What is linear discriminant analysis in machine learning?
In machine learning, discriminant analysis is a technique that is used for dimensionality reduction, classification, and data visualization. It is employed to reduce the number of dimensions (or variables) in a dataset while retaining as much information as is possible.
Linear discriminant analysis (LDA) is also known as normal discriminant analysis (NDA), or discriminant function analysis. It is a generalization of Fisher's linear discriminant, which is used in statistics and other fields to identify a linear combination of features that characterizes or separates two or more classes of objects or events. The linear combination found can be used as a linear classifier as well as dimensionality reduction before classification.

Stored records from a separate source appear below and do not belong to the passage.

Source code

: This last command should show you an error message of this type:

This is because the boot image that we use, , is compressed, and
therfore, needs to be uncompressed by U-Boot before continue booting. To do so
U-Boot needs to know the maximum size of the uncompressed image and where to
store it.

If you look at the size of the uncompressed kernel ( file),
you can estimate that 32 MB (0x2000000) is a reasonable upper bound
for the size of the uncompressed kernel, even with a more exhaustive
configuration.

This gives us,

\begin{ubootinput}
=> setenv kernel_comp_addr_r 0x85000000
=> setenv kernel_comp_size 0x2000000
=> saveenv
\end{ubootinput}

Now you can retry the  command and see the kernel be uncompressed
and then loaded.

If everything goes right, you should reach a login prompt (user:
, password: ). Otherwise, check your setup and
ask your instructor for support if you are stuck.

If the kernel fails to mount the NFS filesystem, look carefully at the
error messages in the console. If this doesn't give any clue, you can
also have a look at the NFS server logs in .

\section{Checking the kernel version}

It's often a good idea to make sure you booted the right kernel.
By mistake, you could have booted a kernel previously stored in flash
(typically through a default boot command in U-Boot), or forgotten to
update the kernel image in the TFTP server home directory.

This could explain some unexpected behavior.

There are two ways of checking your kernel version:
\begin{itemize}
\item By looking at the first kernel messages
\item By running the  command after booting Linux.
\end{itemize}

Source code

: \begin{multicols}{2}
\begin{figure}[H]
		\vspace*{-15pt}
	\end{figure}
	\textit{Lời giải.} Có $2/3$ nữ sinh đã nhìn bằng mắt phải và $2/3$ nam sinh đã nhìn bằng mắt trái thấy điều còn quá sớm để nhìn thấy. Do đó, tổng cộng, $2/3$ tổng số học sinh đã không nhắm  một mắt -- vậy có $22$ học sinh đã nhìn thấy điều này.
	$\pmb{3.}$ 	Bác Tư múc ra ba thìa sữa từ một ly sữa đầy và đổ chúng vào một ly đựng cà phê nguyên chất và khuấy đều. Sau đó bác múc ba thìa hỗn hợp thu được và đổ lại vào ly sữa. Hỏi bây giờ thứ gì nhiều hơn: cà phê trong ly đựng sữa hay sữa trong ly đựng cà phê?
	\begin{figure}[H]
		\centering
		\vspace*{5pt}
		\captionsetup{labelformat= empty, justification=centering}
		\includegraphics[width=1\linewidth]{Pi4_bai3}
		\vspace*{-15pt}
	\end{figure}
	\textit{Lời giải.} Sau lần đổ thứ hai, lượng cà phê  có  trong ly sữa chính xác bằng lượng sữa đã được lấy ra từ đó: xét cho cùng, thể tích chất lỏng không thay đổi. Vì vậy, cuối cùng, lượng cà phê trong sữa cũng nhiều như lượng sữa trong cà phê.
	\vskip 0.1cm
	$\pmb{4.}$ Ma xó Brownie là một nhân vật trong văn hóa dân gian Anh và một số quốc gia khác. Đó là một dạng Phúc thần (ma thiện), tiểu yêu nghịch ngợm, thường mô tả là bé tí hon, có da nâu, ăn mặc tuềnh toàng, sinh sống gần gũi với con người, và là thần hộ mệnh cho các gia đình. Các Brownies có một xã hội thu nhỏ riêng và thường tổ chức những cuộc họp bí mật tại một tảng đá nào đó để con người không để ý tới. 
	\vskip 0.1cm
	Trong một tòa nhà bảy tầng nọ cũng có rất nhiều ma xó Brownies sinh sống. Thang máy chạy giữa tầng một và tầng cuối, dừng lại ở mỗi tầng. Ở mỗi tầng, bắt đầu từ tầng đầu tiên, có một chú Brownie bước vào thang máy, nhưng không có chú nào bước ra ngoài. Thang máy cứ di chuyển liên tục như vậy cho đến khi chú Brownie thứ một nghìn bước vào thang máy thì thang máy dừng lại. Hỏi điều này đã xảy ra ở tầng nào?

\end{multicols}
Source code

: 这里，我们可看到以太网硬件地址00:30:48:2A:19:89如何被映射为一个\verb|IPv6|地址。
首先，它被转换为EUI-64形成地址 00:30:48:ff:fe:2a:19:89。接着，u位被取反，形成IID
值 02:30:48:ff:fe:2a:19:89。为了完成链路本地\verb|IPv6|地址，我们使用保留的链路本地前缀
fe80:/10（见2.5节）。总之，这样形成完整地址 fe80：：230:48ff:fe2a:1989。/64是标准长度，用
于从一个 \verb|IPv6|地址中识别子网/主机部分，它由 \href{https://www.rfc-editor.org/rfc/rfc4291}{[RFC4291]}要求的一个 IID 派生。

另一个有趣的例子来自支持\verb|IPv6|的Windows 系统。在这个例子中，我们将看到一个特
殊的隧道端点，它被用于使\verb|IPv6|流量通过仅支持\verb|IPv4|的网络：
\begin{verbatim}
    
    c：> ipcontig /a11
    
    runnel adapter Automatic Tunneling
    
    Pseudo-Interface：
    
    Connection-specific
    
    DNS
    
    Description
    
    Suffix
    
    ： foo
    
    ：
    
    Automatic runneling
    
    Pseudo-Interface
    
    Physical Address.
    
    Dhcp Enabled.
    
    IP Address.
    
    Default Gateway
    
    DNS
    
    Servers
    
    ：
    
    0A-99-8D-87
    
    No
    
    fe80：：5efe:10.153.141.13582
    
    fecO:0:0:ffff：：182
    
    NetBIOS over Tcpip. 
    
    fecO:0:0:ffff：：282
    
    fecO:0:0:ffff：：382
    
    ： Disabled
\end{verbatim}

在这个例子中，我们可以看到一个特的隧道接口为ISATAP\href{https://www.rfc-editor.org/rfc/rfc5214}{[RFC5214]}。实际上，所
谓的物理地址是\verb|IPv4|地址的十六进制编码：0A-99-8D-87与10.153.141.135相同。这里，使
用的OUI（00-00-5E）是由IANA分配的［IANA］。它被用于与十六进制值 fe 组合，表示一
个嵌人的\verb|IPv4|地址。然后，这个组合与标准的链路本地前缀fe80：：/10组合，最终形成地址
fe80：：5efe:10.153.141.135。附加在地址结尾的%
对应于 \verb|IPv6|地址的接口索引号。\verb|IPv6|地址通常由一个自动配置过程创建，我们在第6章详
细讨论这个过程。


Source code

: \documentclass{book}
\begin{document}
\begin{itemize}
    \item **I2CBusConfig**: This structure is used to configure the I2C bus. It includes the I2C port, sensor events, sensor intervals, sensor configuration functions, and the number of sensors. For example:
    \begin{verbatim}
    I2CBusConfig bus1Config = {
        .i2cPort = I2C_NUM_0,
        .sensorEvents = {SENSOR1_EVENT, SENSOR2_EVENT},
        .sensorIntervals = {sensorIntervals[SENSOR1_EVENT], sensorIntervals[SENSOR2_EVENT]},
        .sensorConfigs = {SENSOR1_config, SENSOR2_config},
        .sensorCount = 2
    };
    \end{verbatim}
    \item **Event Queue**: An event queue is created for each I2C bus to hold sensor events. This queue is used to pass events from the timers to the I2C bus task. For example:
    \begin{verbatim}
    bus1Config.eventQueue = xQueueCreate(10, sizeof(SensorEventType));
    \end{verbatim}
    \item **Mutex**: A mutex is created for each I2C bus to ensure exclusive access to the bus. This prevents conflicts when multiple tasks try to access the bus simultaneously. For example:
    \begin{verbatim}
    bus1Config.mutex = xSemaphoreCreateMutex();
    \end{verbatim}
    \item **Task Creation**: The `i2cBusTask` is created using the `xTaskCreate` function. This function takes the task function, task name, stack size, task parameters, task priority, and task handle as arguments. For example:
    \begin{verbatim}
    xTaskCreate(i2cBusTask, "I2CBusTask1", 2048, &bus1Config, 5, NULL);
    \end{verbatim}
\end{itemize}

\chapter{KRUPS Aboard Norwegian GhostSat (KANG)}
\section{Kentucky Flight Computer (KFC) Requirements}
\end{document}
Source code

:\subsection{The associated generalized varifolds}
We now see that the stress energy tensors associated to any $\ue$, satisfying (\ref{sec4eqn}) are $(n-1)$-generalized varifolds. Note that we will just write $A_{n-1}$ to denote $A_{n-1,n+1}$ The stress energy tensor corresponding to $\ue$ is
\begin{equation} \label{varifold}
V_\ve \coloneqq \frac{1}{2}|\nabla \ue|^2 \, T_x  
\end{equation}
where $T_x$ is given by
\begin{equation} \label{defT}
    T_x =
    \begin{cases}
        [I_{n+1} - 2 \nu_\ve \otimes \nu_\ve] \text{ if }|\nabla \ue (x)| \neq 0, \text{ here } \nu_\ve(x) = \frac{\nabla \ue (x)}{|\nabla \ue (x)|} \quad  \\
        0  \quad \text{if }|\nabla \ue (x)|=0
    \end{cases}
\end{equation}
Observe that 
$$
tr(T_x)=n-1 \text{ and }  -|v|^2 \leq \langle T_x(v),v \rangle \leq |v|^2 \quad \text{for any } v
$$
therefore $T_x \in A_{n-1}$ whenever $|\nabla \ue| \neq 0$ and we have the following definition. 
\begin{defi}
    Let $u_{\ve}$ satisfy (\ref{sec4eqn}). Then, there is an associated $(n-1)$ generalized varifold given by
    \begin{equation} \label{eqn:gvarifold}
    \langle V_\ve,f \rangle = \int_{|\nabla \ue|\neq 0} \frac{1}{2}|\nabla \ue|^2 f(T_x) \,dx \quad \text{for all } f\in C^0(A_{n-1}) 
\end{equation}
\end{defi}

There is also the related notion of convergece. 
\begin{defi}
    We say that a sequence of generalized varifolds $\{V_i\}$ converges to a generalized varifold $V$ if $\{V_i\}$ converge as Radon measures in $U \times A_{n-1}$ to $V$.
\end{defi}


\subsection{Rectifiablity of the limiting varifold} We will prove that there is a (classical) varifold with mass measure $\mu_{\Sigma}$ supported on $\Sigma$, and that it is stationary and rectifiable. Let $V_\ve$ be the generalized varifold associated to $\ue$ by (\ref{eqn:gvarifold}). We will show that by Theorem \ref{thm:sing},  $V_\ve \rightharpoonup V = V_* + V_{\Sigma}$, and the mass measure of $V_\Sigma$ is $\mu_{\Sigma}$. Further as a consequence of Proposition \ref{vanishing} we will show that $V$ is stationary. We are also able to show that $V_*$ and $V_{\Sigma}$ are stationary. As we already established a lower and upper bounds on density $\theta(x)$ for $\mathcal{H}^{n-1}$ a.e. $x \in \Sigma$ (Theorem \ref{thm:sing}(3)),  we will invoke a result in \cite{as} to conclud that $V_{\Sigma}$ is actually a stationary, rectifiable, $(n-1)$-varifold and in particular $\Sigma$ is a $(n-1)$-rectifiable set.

LDA is most commonly used for supervised classification problems. It is related rather closely to analysis of variance (ANOVA) as well as regression analysis. Both of these also seek to express a dependent variable as a linear combination of other features or measurements.
The major difference is that while LDA has continuous independent variables and a categorical dependent variable (the class label), ANOVA makes use of categorical independent variables and a continuous dependent variable.
Since logistic regression and probit regression also explain a categorical variable with the values of continuous independent variables, they happen to be more similar to linear discriminant analysis than ANOVA.
What are the assumptions of linear discriminant analysis (LDA)?
LDA is very sensitive to outliers and the size of the smallest group needs to be bigger than the number of predictor variables. The assumptions of linear discriminant analysis are exactly the same as the assumptions of Multivariate analysis of variance (MANOVA) . They are are explained here:
Multivariate normality
Independent variables necessarily have to be normal for every level of the grouping variable.
Homogeneity of variance or covariance (homoscedasticity)
Variances among group variables need to be the same across levels of predictors. You can test for homoscedasticity using Box's M statistic.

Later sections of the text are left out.